_MATERIAL FOR THE TASK_

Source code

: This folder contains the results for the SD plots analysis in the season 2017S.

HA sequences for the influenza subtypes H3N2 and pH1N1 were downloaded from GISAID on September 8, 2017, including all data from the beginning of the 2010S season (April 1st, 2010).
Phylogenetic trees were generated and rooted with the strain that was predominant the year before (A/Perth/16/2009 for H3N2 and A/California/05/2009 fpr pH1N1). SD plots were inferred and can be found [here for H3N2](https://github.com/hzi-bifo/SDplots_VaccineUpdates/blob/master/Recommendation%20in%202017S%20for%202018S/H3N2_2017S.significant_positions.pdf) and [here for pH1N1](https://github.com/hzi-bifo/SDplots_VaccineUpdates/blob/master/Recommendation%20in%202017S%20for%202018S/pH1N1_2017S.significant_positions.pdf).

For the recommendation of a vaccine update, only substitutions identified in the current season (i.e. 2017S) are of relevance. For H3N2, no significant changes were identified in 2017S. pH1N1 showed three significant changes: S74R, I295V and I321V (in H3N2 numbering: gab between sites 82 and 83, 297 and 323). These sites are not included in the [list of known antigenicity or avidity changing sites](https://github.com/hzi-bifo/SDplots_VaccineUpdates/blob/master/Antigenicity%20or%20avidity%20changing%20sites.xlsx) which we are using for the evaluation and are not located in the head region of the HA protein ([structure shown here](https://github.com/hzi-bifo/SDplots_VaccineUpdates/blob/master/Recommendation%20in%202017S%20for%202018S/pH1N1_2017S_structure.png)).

...

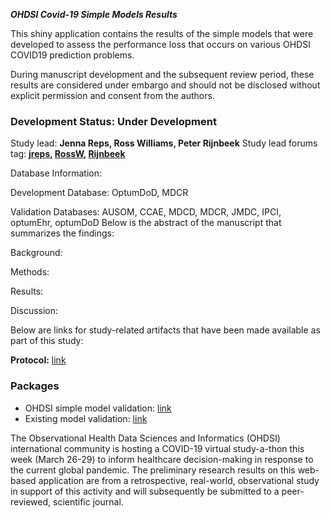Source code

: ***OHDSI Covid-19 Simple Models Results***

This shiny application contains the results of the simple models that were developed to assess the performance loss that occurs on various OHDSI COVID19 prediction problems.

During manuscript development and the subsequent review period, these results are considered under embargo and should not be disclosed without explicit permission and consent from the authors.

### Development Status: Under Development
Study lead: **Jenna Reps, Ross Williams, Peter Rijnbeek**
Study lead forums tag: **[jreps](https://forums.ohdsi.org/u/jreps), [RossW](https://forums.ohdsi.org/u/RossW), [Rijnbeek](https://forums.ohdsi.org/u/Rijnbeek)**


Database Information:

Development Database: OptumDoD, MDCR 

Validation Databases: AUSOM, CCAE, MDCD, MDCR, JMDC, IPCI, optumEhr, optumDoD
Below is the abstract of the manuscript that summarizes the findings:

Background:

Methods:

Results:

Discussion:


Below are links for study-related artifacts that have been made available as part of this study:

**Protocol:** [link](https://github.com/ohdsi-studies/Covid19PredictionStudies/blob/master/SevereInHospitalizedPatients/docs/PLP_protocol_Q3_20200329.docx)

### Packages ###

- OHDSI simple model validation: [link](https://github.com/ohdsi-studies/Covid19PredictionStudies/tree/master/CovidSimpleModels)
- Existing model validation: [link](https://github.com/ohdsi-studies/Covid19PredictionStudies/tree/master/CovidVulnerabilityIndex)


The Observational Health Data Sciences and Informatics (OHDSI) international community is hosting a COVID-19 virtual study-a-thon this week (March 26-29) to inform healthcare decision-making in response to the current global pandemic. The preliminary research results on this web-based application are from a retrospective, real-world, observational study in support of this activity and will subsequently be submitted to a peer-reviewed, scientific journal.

_WHAT IS NEEDED_
Above are the entries. Copy exactly the part that opens with the line containing "This shiny application" and closes with the line containing "Study lead: **Jenna", and no more.

_EXERCISE OUTPUT_
This shiny application contains the results of the simple models that were developed to assess the performance loss that occurs on various OHDSI COVID19 prediction problems.

During manuscript development and the subsequent review period, these results are considered under embargo and should not be disclosed without explicit permission and consent from the authors.

### Development Status: Under Development
Study lead: **Jenna Reps, Ross Williams, Peter Rijnbeek**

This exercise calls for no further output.